Quienes se mueven en el mundo del teatro saben perfectamente que para que una obra salga a la perfección, todos los actores han de estar metidos en su papel y entusiasmados por llevarlo a las tablas con la máxima excelencia. Una tragedia en regla, por ejemplo, para tener éxito requiere que cada uno de los que salgan a escena se identifique gozoso con su papel. Tal aparente paradoja es una necesidad. Sólo así se podrá representar ante el público esa necesidad de imposible cumplimiento que supone lo trágico. Pero ese paradójico gozo por un papel trágico no es, sin embargo, lo que debe darse en la representación política que acompaña a la vida democrática. Ésta, aun teniendo componentes teatrales, se adentraría en peligrosa confusión si la satisfacción de cada cual con su papel no contemplara que la dramatización llevada a cabo entre todos puede bloquearse en un punto en el que lo necesario sea en verdad, y sin nada de ficción, imposible.
En las dinámicas políticas de Cataluña nos encontramos precisamente con situaciones como la apuntada. Los protagonistas políticos se autoperciben muy ufanos en su papel, hipertrofiando la parte del guión que les corresponde. La cuestión es si la representación de cada cual redundará en potenciar la deriva conducente a hacer imposible lo necesario. Sucederá en tal caso que la vida política en Cataluña entrará en trance difícil, extensible por lo demás a la realidad política española. La mencionada manera de consumar la representación política, con sobredosis de histrionismo en algunos casos, llevará a que el pronóstico que pueda hacerse según el chascarrillo de la “ley de Murphy” se vea cumplido: lo que puede empeorar, empeora.

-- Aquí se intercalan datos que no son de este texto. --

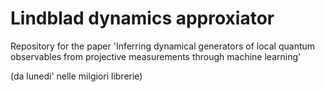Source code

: # Lindblad dynamics approxiator

Repository for the paper 'Inferring dynamical generators of local quantum observables from projective measurements through machine learning'

(da lunedi' nelle milgiori librerie)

El empeoramiento que pueda temerse no será debido, meramente, a que ante las próximas elecciones autonómicas –y, después, generales– se presenten distintas propuestas por las diferentes formaciones políticas. Eso es lo que comporta el pluralismo político y de ninguna manera hay que lamentarlo. El que las cosas vayan a peor puede darse, en todo caso, por algo previo a los programas mismos. Se trata del marco de referencia desde el que en cada caso se elaboran, en cuyo delineamiento intervienen actitudes e intereses que para ello son determinantes. Es en relación a eso previo que puede observarse por las múltiples bandas de esa realidad política un sorprendente denominador común. Éste se cifra en una transversal negativa a comprender que afecta, más allá de las formalidades de la democracia, a la misma convivencia democrática.
La democracia implica confrontación desde posiciones diversas, conflicto innegable, pero de tal manera que ciertos acuerdos básicos han de permitir la canalización del mismo. Eso requiere compartir cierta voluntad de entendimiento, al menos comprendiendo qué dice el adversario, aunque no se comparta. Si no es así, se echa a perder el componente dialógico que toda democracia ha de poner en juego.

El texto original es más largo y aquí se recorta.